I didn’t know what to expect, but I didn’t expect a basket that only came up to my waist and was just about 3’x4’ wide. King was cool and calm as he and the team rolled out the balloon, undid the straps holding the balloon together, and started putting in the pieces to the basket, or gondola in balloonist lingo. Four 10 gallon LP tanks were in each corner, ready to fuel our way across Knoxville. I felt a little better after he mentioned the mandatory inspections balloons undergo every year.
After the balloon was unwrapped and stretched out on the grass, King switched on a fan at the base of the balloon and we watched it balloon up. It didn’t take long and soon we were climbing into the basket amidst the blow of LP and flames shooting up into the balloon to make it rise.

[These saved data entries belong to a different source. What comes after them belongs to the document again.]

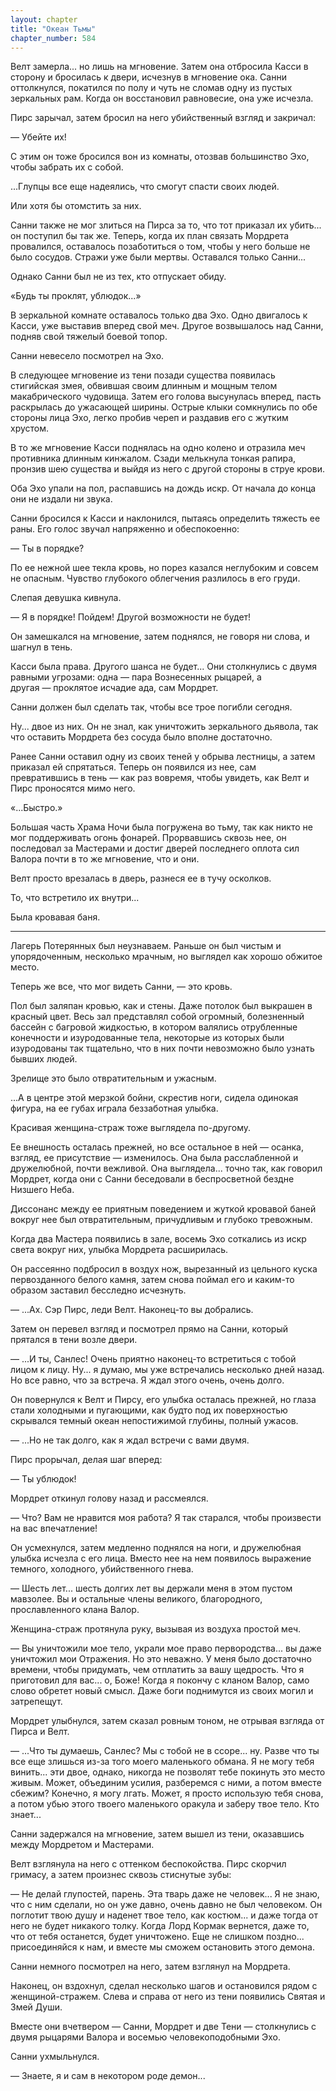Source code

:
 ```yaml
---
layout: chapter
title: "Океан Тьмы"
chapter_number: 584
---
```


Велт замерла... но лишь на мгновение. Затем она отбросила Касси в сторону и бросилась к двери, исчезнув в мгновение ока. Санни оттолкнулся, покатился по полу и чуть не сломав одну из пустых зеркальных рам. Когда он восстановил равновесие, она уже исчезла.

Пирс зарычал, затем бросил на него убийственный взгляд и закричал:

— Убейте их!

С этим он тоже бросился вон из комнаты, отозвав большинство Эхо, чтобы забрать их с собой.

...Глупцы все еще надеялись, что смогут спасти своих людей.

Или хотя бы отомстить за них.

Санни также не мог злиться на Пирса за то, что тот приказал их убить... он поступил бы так же. Теперь, когда их план связать Мордрета провалился, оставалось позаботиться о том, чтобы у него больше не было сосудов. Стражи уже были мертвы. Оставался только Санни...

Однако Санни был не из тех, кто отпускает обиду.

«Будь ты проклят, ублюдок...»

В зеркальной комнате оставалось только два Эхо. Одно двигалось к Касси, уже выставив вперед свой меч. Другое возвышалось над Санни, подняв свой тяжелый боевой топор.

Санни невесело посмотрел на Эхо.

В следующее мгновение из тени позади существа появилась стигийская змея, обвившая своим длинным и мощным телом макабрического чудовища. Затем его голова высунулась вперед, пасть раскрылась до ужасающей ширины. Острые клыки сомкнулись по обе стороны лица Эхо, легко пробив череп и раздавив его с жутким хрустом.

В то же мгновение Касси поднялась на одно колено и отразила меч противника длинным кинжалом. Сзади мелькнула тонкая рапира, пронзив шею существа и выйдя из него с другой стороны в струе крови.

Оба Эхо упали на пол, распавшись на дождь искр. От начала до конца они не издали ни звука.

Санни бросился к Касси и наклонился, пытаясь определить тяжесть ее раны. Его голос звучал напряженно и обеспокоенно:

— Ты в порядке?

По ее нежной шее текла кровь, но порез казался неглубоким и совсем не опасным. Чувство глубокого облегчения разлилось в его груди.

Слепая девушка кивнула.

— Я в порядке! Пойдем! Другой возможности не будет!

Он замешкался на мгновение, затем поднялся, не говоря ни слова, и шагнул в тень.

Касси была права. Другого шанса не будет... Они столкнулись с двумя равными угрозами: одна — пара Вознесенных рыцарей, а другая — проклятое исчадие ада, сам Мордрет.

Санни должен был сделать так, чтобы все трое погибли сегодня.

Ну... двое из них. Он не знал, как уничтожить зеркального дьявола, так что оставить Мордрета без сосуда было вполне достаточно.

Ранее Санни оставил одну из своих теней у обрыва лестницы, а затем приказал ей спрятаться. Теперь он появился из нее, сам превратившись в тень — как раз вовремя, чтобы увидеть, как Велт и Пирс проносятся мимо него.

«...Быстро.»

Большая часть Храма Ночи была погружена во тьму, так как никто не мог поддерживать огонь фонарей. Прорвавшись сквозь нее, он последовал за Мастерами и достиг дверей последнего оплота сил Валора почти в то же мгновение, что и они.

Велт просто врезалась в дверь, разнеся ее в тучу осколков.

То, что встретило их внутри...

Была кровавая баня.

***

Лагерь Потерянных был неузнаваем. Раньше он был чистым и упорядоченным, несколько мрачным, но выглядел как хорошо обжитое место.

Теперь же все, что мог видеть Санни, — это кровь.

Пол был заляпан кровью, как и стены. Даже потолок был выкрашен в красный цвет. Весь зал представлял собой огромный, болезненный бассейн с багровой жидкостью, в котором валялись отрубленные конечности и изуродованные тела, некоторые из которых были изуродованы так тщательно, что в них почти невозможно было узнать бывших людей.

Зрелище это было отвратительным и ужасным.

...А в центре этой мерзкой бойни, скрестив ноги, сидела одинокая фигура, на ее губах играла беззаботная улыбка.

Красивая женщина-страж тоже выглядела по-другому.

Ее внешность осталась прежней, но все остальное в ней — осанка, взгляд, ее присутствие — изменилось. Она была расслабленной и дружелюбной, почти вежливой. Она выглядела... точно так, как говорил Мордрет, когда они с Санни беседовали в беспросветной бездне Низшего Неба.

Диссонанс между ее приятным поведением и жуткой кровавой баней вокруг нее был отвратительным, причудливым и глубоко тревожным.

Когда два Мастера появились в зале, восемь Эхо соткались из искр света вокруг них, улыбка Мордрета расширилась.

Он рассеянно подбросил в воздух нож, вырезанный из цельного куска первозданного белого камня, затем снова поймал его и каким-то образом заставил бесследно исчезнуть.

— ...Ах. Сэр Пирс, леди Велт. Наконец-то вы добрались.

Затем он перевел взгляд и посмотрел прямо на Санни, который прятался в тени возле двери.

— ...И ты, Санлес! Очень приятно наконец-то встретиться с тобой лицом к лицу. Ну... я думаю, мы уже встречались несколько дней назад. Но все равно, что за встреча. Я ждал этого очень, очень долго.

Он повернулся к Велт и Пирсу, его улыбка осталась прежней, но глаза стали холодными и пугающими, как будто под их поверхностью скрывался темный океан непостижимой глубины, полный ужасов.

— ...Но не так долго, как я ждал встречи с вами двумя.

Пирс прорычал, делая шаг вперед:

— Ты ублюдок!

Мордрет откинул голову назад и рассмеялся.

— Что? Вам не нравится моя работа? Я так старался, чтобы произвести на вас впечатление!

Он усмехнулся, затем медленно поднялся на ноги, и дружелюбная улыбка исчезла с его лица. Вместо нее на нем появилось выражение темного, холодного, убийственного гнева.

— Шесть лет... шесть долгих лет вы держали меня в этом пустом мавзолее. Вы и остальные члены великого, благородного, прославленного клана Валор.

Женщина-страж протянула руку, вызывая из воздуха простой меч.

— Вы уничтожили мое тело, украли мое право первородства... вы даже уничтожил мои Отражения. Но это неважно. У меня было достаточно времени, чтобы придумать, чем отплатить за вашу щедрость. Что я приготовил для вас... о, Боже! Когда я покончу с кланом Валор, само слово обретет новый смысл. Даже боги поднимутся из своих могил и затрепещут.

Мордрет улыбнулся, затем сказал ровным тоном, не отрывая взгляда от Пирса и Велт.

— ...Что ты думаешь, Санлес? Мы с тобой не в ссоре... ну. Разве что ты все еще злишься из-за того моего маленького обмана. Я не могу тебя винить... эти двое, однако, никогда не позволят тебе покинуть это место живым. Может, объединим усилия, разберемся с ними, а потом вместе сбежим? Конечно, я могу лгать. Может, я просто использую тебя снова, а потом убью этого твоего маленького оракула и заберу твое тело. Кто знает...

Санни задержался на мгновение, затем вышел из тени, оказавшись между Мордретом и Мастерами.

Велт взглянула на него с оттенком беспокойства. Пирс скорчил гримасу, а затем произнес сквозь стиснутые зубы:

— Не делай глупостей, парень. Эта тварь даже не человек... Я не знаю, что с ним сделали, но он уже давно, очень давно не был человеком. Он поглотит твою душу и наденет твое тело, как костюм... и даже тогда от него не будет никакого толку. Когда Лорд Кормак вернется, даже то, что от тебя останется, будет уничтожено. Еще не слишком поздно... присоединяйся к нам, и вместе мы сможем остановить этого демона.

Санни немного посмотрел на него, затем взглянул на Мордрета.

Наконец, он вздохнул, сделал несколько шагов и остановился рядом с женщиной-стражем. Слева и справа от него из тени появились Святая и Змей Души.

Вместе они вчетвером — Санни, Мордрет и две Тени — столкнулись с двумя рыцарями Валора и восемью человекоподобными Эхо.

Санни ухмыльнулся.

— Знаете, я и сам в некотором роде демон...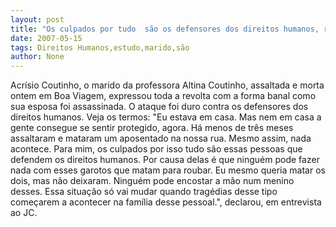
 ```yaml
---
layout: post
title: "Os culpados por tudo  são os defensores dos direitos humanos, reclama marido da professora assassinada"
date: 2007-05-15
tags: Direitos Humanos,estudo,marido,são
author: None
---
```

Acr&iacute;sio Coutinho, o marido da professora Altina Coutinho, assaltada e morta ontem em Boa Viagem, expressou toda a revolta com a forma banal como sua esposa foi assassinada. O ataque foi duro contra os defensores dos direitos humanos. Veja os termos:
&quot;Eu estava em casa. Mas nem em casa a gente consegue se sentir protegido, agora. H&aacute; menos de tr&ecirc;s meses assaltaram e mataram um aposentado na nossa rua. Mesmo assim, nada acontece. 
Para mim, os culpados por isso tudo s&atilde;o essas pessoas que defendem os direitos humanos. 
Por causa delas &eacute; que ningu&eacute;m pode fazer nada com esses garotos que matam para roubar. 
Eu mesmo queria matar os dois, mas n&atilde;o deixaram. 
Ningu&eacute;m pode encostar a m&atilde;o num menino desses. 
Essa situa&ccedil;&atilde;o s&oacute; vai mudar quando trag&eacute;dias desse tipo come&ccedil;arem a acontecer na fam&iacute;lia desse pessoal.&quot;, declarou, em entrevista ao JC.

Pretty soon we were floating up peacefully and quietly. The height surprisingly did not bother me. The highest we went up was 800 feet, a small distance compared to the 7,000 feet King travelled up to on one flight. As we soared over Knoxville, young kids and families ran out into their yards and streets to wave hello.
“My personal opinion, the best part of ballooning is the thrill of seeing people’s faces light up, especially kids. It’s great to see them smile,” King commented as he blasted more LP up until the balloon.
In less than 10 minutes we had passed over the VA facilities. We were travelling no faster than 10 miles per hour, but we seemed to be moving over the city and fields in no time. Turns out there aren’t many hay fields in between Knoxville and Pleasantville, which is where King always tries to land, so we travelled for quite some time looking for a good place to land the balloon.
King was practiced at his ballooning, and would skim close to fields looking for a place to land and take us back up if it wasn’t a good landing spot. You simply go where the wind takes you, so finding a spot to land is tricky. The pilot has a team down below watching your route, trying to pinpoint a good landing spot that is away from power lines, crop and livestock.
An hour and a half after takeoff and 12 miles later, we skidded to a stop in a bean field just east of Pleasantville. The Kissingers and I bent our knees and grasped onto the side of the basket as we skidded a few times to a stop, and then walked the balloon out of the field and closer to the road.
Riding in a hot air balloon for an hour and a half was an awesome experience, and watching 29 balloons launch and fly over Lake Red Rock and seeing them lit up at night is just as fun. In its third year, the Balloon Fest has added more balloons and events into the fest, and they hope to continue to add balloons and more entertainment into the next events. Pilots and enthusiasts come from all over the Midwest to watch and fly hot air balloons over Iowa's largest lake, the only balloon fest in Iowa like it.
“It helps the economy and brings money into the towns,” Kissinger commented.
It will be interesting to see what more they come up with for next year’s event, and seeing more balloons scatter across the sky.